Totally agree, and again, I'm an example.
- I've scored 140 on (weschler scale) the new WISC IV. And that means Highly Gifted.
But notice that my Verbal IQ is higher than my Performance IQ.
Makes sense.

H.


----------



## Sepia

Very impressive - although I do not give IQ tests that much credit. I once scored 75 on an IQ test. On a second one 110 and on a third one 129.

They are never any better than the people who conceive them. 

------

And another thing: What ones native language is concerned, it is my impression, that most people don't really begin understanding the theory of their native language till they learn a foreign one well (if ever). And of course there is at good reason to this. Lots of aspects of your native language(s) are learned at an age where you do not yet have words to describe the principles and patterns that become automatic functions in your brain. People usually speak their mother language correctly and often cannot explain the simplest things. Sometimes they write or say things that are not correct and they know just as little how to correct this without yelling through the office "Do I write ... or ... ?" And they usually get a number of more or often less qualified answers. 

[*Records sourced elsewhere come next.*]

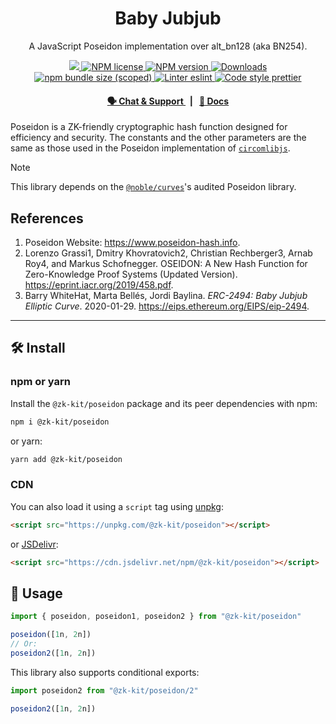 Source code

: <p align="center">
    <h1 align="center">
        Baby Jubjub
    </h1>
    <p align="center">A JavaScript Poseidon implementation over alt_bn128 (aka BN254).</p>
</p>

<p align="center">
    <a href="https://github.com/privacy-scaling-explorations/zk-kit">
        <img src="https://img.shields.io/badge/project-zk--kit-blue.svg?style=flat-square">
    </a>
    <a href="https://github.com/privacy-scaling-explorations/zk-kit/tree/main/packages/poseidon/LICENSE">
        <img alt="NPM license" src="https://img.shields.io/npm/l/%40zk-kit%2Fposeidon?style=flat-square">
    </a>
    <a href="https://www.npmjs.com/package/@zk-kit/poseidon">
        <img alt="NPM version" src="https://img.shields.io/npm/v/@zk-kit/poseidon?style=flat-square" />
    </a>
    <a href="https://npmjs.org/package/@zk-kit/poseidon">
        <img alt="Downloads" src="https://img.shields.io/npm/dm/@zk-kit/poseidon.svg?style=flat-square" />
    </a>
    <a href="https://bundlephobia.com/package/@zk-kit/poseidon">
        <img alt="npm bundle size (scoped)" src="https://img.shields.io/bundlephobia/minzip/@zk-kit/poseidon" />
    </a>
    <a href="https://eslint.org/">
        <img alt="Linter eslint" src="https://img.shields.io/badge/linter-eslint-8080f2?style=flat-square&logo=eslint" />
    </a>
    <a href="https://prettier.io/">
        <img alt="Code style prettier" src="https://img.shields.io/badge/code%20style-prettier-f8bc45?style=flat-square&logo=prettier" />
    </a>
</p>

<div align="center">
    <h4>
        <a href="https://appliedzkp.org/discord">
            🗣️ Chat &amp; Support
        </a>
        <span>&nbsp;&nbsp;|&nbsp;&nbsp;</span>
        <a href="https://zkkit.pse.dev/modules/_zk_kit_poseidon.html">
            📘 Docs
        </a>
    </h4>
</div>

Poseidon is a ZK-friendly cryptographic hash function designed for efficiency and security. The constants and the other parameters are the same as those used in the Poseidon implementation of [`circomlibjs`](https://github.com/iden3/circomlibjs).

> [!NOTE]  
> This library depends on the [`@noble/curves`](https://github.com/paulmillr/noble-curves)'s audited Poseidon library.

## References

1. Poseidon Website: https://www.poseidon-hash.info.
2. Lorenzo Grassi1, Dmitry Khovratovich2, Christian Rechberger3, Arnab Roy4, and Markus Schofnegger. OSEIDON: A New Hash Function for Zero-Knowledge Proof Systems (Updated Version). https://eprint.iacr.org/2019/458.pdf.
3. Barry WhiteHat, Marta Bellés, Jordi Baylina. _ERC-2494: Baby Jubjub Elliptic Curve_. 2020-01-29. https://eips.ethereum.org/EIPS/eip-2494.

---

## 🛠 Install

### npm or yarn

Install the `@zk-kit/poseidon` package and its peer dependencies with npm:

```bash
npm i @zk-kit/poseidon
```

or yarn:

```bash
yarn add @zk-kit/poseidon
```

### CDN

You can also load it using a `script` tag using [unpkg](https://unpkg.com/):

```html
<script src="https://unpkg.com/@zk-kit/poseidon"></script>
```

or [JSDelivr](https://www.jsdelivr.com/):

```html
<script src="https://cdn.jsdelivr.net/npm/@zk-kit/poseidon"></script>
```

## 📜 Usage

```typescript
import { poseidon, poseidon1, poseidon2 } from "@zk-kit/poseidon"

poseidon([1n, 2n])
// Or:
poseidon2([1n, 2n])
```

This library also supports conditional exports:

```typescript
import poseidon2 from "@zk-kit/poseidon/2"

poseidon2([1n, 2n])
```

Once you learn a foreign language you need theoritical grammar as a tool - and this works just as well with your native language. I think most people who seriously study foreign languages have also improved their abilities in their native language in the course of doing so. They have NOT waited till they had abilities worthy of a prize-winning author, before they found themselves worthy of learning a second one.


----------



## Etcetera

Sepia said:


> And another thing: What ones native language is concerned, it is my impression, that most people don't really begin understanding the theory of their native language till they learn a foreign one well (if ever).


Yes, it's true.
Well, we had quite a lot of Russian classes at school, but I only grew interested in Russian grammar when I had the opportunity to compare it with English grammar. 
Now, after almost 4 years at University, my theoretical knowledge of English is far superior than my knowledge of the theory of the Russian language, but I've eventually come to better understanding of how my native language functions.


----------



## Ellie1

I believe that my ability to learn languages would have been much improved if I'd had a more thorough knowledge of the grammar of my native English.  I can't get to grips with french verbs because I don't really understand the english equivalents (although I speak correct english without being able to analyse it).  

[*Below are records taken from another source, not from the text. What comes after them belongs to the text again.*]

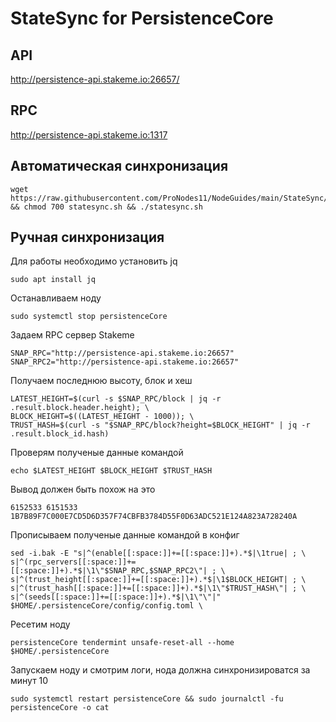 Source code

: 
# StateSync for PersistenceCore
## API
http://persistence-api.stakeme.io:26657/
## RPC
http://persistence-api.stakeme.io:1317

## Автоматическая синхронизация
```
wget https://raw.githubusercontent.com/ProNodes11/NodeGuides/main/StateSync/persistenceCore/statesync.sh && chmod 700 statesync.sh && ./statesync.sh
```

## Ручная синхронизация
Для работы необходимо установить jq
```
sudo apt install jq
```
Останавливаем ноду
```
sudo systemctl stop persistenceCore 
```
Задаем RPC сервер Stakeme
```
SNAP_RPC="http://persistence-api.stakeme.io:26657"
SNAP_RPC2="http://persistence-api.stakeme.io:26657"
```
Получаем последнюю высоту, блок и хеш
```
LATEST_HEIGHT=$(curl -s $SNAP_RPC/block | jq -r .result.block.header.height); \
BLOCK_HEIGHT=$((LATEST_HEIGHT - 1000)); \
TRUST_HASH=$(curl -s "$SNAP_RPC/block?height=$BLOCK_HEIGHT" | jq -r .result.block_id.hash)
```
Проверям полученые данные командой
```
echo $LATEST_HEIGHT $BLOCK_HEIGHT $TRUST_HASH
```
Вывод должен быть похож на это
```
6152533 6151533 1B7B89F7C000E7CD5D6D357F74CBFB3784D55F0D63ADC521E124A823A728240A
```
Прописываем полученые данные командой в конфиг
```
sed -i.bak -E "s|^(enable[[:space:]]+=[[:space:]]+).*$|\1true| ; \
s|^(rpc_servers[[:space:]]+=[[:space:]]+).*$|\1\"$SNAP_RPC,$SNAP_RPC2\"| ; \
s|^(trust_height[[:space:]]+=[[:space:]]+).*$|\1$BLOCK_HEIGHT| ; \
s|^(trust_hash[[:space:]]+=[[:space:]]+).*$|\1\"$TRUST_HASH\"| ; \
s|^(seeds[[:space:]]+=[[:space:]]+).*$|\1\"\"|" $HOME/.persistenceCore/config/config.toml \
```
Ресетим ноду
```
persistenceCore tendermint unsafe-reset-all --home $HOME/.persistenceCore
```
Запускаем ноду и смотрим логи, нода должна синхронизироватся за минут 10
```
sudo systemctl restart persistenceCore && sudo journalctl -fu persistenceCore -o cat
```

I also believe that a knowledge of Latin would have helped in learning European languages.


----------



## karuna

I actually know the grammar of my native language quite well. Latvian punctuation rules are very complicated and pedantic that is impossible to write without thorough knowledge of grammar. But I never found this knowledge helpful in learning other languages. Maybe except for Russian because there are many grammatical similarities. But even then I was able to speak it only when I started to rely on my gut feeling instead of thinking logically in terms of grammar. Now I have forgotten most Russian grammar as well, I just speak it.


----------



## Q-cumber

*karuna*

Excuse me, did you really mean to say "I started to rely on my *gut* feeling?"


----------



## Zsanna

"I'm curious to know what people think about how important it is to know your mother language well before you try to learna foreign one?"

I agree with all those who emphasize that "it depends". On lots of things. 

Apart from those already mentioned (e.g. the aim for learning a language)it may also depend on the learner's age or what method he finds easier. 

Children as well as some adults are often better off without a lot of explanations when learning a language: they want to "use it immediately". They are the types who are not worried in advance about how to form the next sentence. They'll learn things "one by one", as they come. 
They can "function" wonderfully without any particular background knowledge of linguistics. 
(It is a "lucky" type in my view because they can accept things as they come and that can accelerate things.)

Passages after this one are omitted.